Blessings to you Maylene

-- Maylene (zedanka@aol.com), June 08, 2001

Answers

I use rubber gloves the type used for dish washing, and rub the skin the opposite direction as the pin feathers. thay grab on the pin feathers .It takes a shorter time and gets them out better and faster.The more you do the faster you'll get.

-- TJ (offshoot@cs.com), June 09, 2001.

Maylene, you will get faster and faster as you get practice, I use the rubber gloves also and it seems to work. I do 6 a day, more than that and I can't eat chicken for months. I kill 3, pluck and dress, than do 3 more. Takes me about 1 1/2 hour max. GL 200.....are you selling them dressed???? Huge family????

-- diane (gardiacaprine@yahoo.com), June 09, 2001.

Here's 2 sites on butchering:

http://www.siteupgrade.com/poultry/butcheringpoultry.html

http://www.extension.umn.edu/distribution/livestocksystems/DI0701.html

-- ~Rogo (rogo2020@yahoo.com), June 09, 2001.


We don't eat chicken with the skin on, so we just skin them instead of plucking. It's pretty fast that way. My husband does 6 in about an hour and a half. We don't do them often, so if you did, I'm sure you could get faster at it, when you got the routine down. When we did pluck, we lit a rolled up newspaper and singed off the small feathers.

-- Homesteadma (idlewild@multipro.com), June 09, 2001.

We have been butchering chickens for let's say a looong time. We,(my husband, daughter, myself, and whoever we can convince) have a system going.It take about 3 hrs, set-up to finish cleaning everything to butcher 100 chickens. I chop off heads, my husband and whoever we get to help, rips off the skin and guts them, I get around the table and clean out any remaining stuff(we'll leave it at that), our daughter comes and gets them out of the ice water and puts them in the frig. We leave them there till the next day. It then takes me 2 days to slice off the breasts, freeze them seperate, and also freeze the legs seperate. The rest I boil and can up for whatever, soup, stir fries, Barb-B-Qs, etc. We didn't master this speed the first or the second year for sure. You will develope your own technique. If I didn't have the help it for sure would take me longer!! Just keep on a plucking, (a little humor). It is well worth the work. Debbi

-- debbi (snflr216@aol.com), June 14, 2001.

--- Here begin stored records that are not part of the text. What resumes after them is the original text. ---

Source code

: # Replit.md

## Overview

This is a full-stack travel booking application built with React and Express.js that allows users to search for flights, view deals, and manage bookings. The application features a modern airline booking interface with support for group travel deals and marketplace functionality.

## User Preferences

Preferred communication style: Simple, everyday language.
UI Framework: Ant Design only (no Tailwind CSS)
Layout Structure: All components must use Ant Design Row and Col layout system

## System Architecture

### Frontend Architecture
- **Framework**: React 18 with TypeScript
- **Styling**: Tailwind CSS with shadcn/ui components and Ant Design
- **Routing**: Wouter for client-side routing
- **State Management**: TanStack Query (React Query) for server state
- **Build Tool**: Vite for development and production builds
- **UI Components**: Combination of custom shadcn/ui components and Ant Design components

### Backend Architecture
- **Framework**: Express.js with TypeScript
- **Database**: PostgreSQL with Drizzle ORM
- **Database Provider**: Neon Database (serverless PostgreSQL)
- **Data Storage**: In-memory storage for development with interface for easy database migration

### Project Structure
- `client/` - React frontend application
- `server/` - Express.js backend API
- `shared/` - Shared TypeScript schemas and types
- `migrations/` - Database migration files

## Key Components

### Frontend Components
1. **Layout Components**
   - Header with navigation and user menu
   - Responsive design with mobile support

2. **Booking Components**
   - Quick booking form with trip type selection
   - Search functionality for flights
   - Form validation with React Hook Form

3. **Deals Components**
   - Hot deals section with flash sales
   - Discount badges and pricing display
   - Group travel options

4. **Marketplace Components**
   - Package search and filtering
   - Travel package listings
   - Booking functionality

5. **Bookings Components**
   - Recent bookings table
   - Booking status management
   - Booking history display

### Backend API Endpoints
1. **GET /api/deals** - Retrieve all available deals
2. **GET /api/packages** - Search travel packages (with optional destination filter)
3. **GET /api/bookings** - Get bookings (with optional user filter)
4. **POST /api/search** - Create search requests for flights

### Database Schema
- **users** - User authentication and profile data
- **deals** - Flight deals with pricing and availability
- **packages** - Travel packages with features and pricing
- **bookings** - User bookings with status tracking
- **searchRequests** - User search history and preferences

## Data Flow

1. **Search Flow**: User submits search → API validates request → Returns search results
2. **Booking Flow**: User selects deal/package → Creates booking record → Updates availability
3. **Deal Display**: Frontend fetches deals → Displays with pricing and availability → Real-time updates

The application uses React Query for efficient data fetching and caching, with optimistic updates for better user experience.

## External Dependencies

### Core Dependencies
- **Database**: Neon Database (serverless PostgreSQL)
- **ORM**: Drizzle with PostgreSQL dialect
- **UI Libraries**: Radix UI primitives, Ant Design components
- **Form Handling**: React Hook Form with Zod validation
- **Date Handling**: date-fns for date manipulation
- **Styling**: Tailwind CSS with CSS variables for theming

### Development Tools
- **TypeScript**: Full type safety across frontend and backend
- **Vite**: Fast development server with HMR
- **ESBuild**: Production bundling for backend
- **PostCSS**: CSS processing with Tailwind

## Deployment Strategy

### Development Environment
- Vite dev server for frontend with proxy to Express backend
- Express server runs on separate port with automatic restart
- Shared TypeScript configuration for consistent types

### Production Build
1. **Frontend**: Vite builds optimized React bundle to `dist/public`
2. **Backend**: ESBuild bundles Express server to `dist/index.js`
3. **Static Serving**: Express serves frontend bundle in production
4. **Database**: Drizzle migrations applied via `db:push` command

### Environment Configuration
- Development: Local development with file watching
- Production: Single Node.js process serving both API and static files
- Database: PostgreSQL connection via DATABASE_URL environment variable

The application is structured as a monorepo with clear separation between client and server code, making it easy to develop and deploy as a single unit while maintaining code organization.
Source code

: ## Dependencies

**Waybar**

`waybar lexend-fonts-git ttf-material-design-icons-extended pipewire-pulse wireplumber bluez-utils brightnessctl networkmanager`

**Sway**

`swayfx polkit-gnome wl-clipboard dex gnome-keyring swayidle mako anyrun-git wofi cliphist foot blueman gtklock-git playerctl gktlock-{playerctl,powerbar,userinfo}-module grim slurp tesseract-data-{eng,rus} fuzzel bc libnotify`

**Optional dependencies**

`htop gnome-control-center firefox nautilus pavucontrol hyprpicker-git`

If the chickens are for your personal use. And not for sale. What I do is completly skin the chicken. takes a minute of course it limits how you cook withit. I still bread them for frying and I still use them for anything i use boiled chicken for like soup , cr chicken and stir fry. Actually it is healthier less fat with out the skin so far family hasnt complained. Actually they are happy they dont have to pluck !!!Good Luck

-- paul miller (millerclan@alltel.net), June 16, 2001.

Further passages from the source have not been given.